-- What is required --
Which lines of the material contain the word "service"? Show each one.

>>

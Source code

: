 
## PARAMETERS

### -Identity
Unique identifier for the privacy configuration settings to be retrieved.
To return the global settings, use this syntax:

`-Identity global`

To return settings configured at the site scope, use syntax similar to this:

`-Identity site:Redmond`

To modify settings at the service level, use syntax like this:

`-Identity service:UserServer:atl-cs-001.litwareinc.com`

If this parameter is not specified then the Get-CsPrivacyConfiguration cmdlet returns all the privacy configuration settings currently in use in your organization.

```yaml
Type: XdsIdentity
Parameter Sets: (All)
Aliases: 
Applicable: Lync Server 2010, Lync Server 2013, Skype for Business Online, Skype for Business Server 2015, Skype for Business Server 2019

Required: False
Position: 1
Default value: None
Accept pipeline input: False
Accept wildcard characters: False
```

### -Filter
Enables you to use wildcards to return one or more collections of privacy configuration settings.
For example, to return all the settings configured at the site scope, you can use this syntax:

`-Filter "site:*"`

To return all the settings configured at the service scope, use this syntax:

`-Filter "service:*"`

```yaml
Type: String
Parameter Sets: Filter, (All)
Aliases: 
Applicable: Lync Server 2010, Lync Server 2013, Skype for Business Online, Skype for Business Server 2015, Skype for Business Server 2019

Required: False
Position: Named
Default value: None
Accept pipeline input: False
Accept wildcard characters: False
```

<<

-- Output for this task --
To modify settings at the service level, use syntax like this:
`-Identity service:UserServer:atl-cs-001.litwareinc.com`
To return all the settings configured at the service scope, use this syntax:
`-Filter "service:*"`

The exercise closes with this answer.